**Task instructions:**
Go line by line through the entries below and count those containing the string "details"; give only the count.

BEGIN Available records

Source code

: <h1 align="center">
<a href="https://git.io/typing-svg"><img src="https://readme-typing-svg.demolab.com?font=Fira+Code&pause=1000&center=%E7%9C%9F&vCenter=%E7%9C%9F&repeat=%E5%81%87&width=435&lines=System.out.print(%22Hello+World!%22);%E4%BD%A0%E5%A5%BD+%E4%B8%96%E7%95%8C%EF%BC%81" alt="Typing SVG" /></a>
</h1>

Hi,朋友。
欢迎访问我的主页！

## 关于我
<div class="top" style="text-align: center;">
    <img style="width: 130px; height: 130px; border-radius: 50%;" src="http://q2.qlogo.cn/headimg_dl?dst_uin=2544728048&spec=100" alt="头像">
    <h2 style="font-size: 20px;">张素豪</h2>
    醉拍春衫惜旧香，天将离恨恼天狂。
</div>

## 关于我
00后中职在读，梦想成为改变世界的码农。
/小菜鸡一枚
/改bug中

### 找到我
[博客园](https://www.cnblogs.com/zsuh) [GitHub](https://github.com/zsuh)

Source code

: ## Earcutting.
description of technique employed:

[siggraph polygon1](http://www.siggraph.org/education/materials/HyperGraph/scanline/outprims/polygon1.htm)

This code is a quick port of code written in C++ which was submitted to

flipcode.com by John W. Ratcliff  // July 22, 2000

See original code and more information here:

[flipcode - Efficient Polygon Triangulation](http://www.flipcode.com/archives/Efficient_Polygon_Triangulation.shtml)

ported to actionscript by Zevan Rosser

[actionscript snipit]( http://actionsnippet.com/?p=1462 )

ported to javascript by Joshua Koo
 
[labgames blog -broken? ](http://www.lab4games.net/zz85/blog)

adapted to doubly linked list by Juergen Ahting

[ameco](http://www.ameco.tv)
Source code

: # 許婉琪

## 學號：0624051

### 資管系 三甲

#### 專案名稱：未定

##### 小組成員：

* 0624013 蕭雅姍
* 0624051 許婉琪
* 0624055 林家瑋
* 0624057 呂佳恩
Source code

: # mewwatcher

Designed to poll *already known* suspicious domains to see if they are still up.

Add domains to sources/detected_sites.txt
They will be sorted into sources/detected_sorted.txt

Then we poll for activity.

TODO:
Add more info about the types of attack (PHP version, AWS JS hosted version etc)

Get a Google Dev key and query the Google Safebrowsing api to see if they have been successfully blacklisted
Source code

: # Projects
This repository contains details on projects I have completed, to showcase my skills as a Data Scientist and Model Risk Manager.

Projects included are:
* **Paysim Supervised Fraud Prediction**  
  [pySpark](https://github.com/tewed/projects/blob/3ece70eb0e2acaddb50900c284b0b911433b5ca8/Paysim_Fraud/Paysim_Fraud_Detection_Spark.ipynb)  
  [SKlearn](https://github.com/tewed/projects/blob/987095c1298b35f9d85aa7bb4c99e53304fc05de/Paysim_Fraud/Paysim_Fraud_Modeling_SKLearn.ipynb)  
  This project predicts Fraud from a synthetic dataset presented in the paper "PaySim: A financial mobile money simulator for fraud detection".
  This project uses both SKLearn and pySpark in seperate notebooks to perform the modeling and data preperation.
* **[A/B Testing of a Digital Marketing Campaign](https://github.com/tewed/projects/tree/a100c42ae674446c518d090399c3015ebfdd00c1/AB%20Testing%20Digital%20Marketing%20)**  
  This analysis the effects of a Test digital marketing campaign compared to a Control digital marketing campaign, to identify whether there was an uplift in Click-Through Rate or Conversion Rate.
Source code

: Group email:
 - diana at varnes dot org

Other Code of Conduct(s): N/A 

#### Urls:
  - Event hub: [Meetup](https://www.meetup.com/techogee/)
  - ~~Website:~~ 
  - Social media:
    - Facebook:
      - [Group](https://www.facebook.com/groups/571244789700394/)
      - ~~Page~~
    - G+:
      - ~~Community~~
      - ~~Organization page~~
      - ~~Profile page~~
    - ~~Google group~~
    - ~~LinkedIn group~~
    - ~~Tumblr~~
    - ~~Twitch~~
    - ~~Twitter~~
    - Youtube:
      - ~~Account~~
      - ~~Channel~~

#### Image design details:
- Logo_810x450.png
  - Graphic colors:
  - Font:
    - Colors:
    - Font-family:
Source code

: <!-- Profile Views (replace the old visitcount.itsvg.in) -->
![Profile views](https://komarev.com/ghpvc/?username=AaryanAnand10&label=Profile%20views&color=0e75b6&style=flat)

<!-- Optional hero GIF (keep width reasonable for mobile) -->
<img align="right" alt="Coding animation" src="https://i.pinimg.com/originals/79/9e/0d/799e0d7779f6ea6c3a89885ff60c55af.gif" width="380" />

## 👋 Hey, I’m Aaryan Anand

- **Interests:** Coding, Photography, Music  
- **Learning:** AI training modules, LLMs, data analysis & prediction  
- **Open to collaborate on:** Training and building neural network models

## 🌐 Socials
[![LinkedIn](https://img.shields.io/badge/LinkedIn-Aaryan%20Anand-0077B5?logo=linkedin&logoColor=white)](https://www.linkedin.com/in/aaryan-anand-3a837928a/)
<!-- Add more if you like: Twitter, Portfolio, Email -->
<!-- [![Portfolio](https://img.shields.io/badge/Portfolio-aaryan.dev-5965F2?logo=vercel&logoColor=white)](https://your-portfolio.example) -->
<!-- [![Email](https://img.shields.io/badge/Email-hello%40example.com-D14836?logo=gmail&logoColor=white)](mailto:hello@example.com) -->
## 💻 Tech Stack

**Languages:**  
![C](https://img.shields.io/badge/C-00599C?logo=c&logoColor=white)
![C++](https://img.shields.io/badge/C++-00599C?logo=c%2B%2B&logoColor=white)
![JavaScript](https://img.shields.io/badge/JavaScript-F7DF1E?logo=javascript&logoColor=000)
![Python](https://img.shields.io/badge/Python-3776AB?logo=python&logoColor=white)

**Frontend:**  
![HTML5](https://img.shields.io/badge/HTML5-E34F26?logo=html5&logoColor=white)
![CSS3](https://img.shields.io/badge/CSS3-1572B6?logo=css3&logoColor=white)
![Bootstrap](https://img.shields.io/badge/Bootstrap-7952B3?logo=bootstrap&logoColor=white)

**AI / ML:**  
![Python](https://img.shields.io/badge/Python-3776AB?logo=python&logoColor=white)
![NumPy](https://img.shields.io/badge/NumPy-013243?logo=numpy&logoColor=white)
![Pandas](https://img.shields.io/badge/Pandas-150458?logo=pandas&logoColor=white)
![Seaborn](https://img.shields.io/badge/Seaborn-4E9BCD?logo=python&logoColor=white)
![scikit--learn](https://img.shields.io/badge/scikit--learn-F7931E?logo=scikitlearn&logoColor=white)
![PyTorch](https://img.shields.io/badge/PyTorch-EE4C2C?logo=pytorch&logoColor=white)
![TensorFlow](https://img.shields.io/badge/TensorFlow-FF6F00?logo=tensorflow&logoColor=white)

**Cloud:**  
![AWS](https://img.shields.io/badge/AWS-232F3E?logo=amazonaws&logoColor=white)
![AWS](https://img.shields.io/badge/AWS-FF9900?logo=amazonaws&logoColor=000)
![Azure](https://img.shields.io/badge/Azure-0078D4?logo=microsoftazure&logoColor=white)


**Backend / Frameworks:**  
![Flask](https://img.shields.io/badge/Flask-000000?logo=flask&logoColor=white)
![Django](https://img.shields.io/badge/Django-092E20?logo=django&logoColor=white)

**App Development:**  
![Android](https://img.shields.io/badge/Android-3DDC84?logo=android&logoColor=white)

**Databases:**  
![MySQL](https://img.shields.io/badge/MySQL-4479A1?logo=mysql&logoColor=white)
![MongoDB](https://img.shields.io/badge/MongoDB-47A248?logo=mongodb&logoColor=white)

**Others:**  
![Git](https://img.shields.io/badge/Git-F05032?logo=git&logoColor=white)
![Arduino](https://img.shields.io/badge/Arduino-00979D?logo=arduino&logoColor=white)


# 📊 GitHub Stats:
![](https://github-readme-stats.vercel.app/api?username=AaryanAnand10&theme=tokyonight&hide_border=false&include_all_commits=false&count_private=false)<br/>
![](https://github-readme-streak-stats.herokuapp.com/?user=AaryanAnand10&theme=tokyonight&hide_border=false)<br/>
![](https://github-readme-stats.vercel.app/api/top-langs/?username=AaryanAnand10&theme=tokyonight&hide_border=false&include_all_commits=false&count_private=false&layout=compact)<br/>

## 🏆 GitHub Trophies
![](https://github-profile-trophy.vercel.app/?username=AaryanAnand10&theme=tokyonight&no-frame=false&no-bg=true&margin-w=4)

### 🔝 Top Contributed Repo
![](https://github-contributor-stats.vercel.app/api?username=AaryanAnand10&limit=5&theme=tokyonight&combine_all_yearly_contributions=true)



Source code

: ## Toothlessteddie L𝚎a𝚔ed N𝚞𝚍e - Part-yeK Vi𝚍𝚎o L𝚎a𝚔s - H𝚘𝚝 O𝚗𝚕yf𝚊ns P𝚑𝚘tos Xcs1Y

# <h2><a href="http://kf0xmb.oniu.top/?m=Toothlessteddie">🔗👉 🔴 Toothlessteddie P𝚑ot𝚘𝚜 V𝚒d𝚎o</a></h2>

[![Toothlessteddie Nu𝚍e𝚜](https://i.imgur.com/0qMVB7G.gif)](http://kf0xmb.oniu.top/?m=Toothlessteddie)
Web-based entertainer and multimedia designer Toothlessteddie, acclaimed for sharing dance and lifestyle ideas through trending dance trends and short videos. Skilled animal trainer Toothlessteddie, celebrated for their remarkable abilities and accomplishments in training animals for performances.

END Available records

**Solution to this task:**
2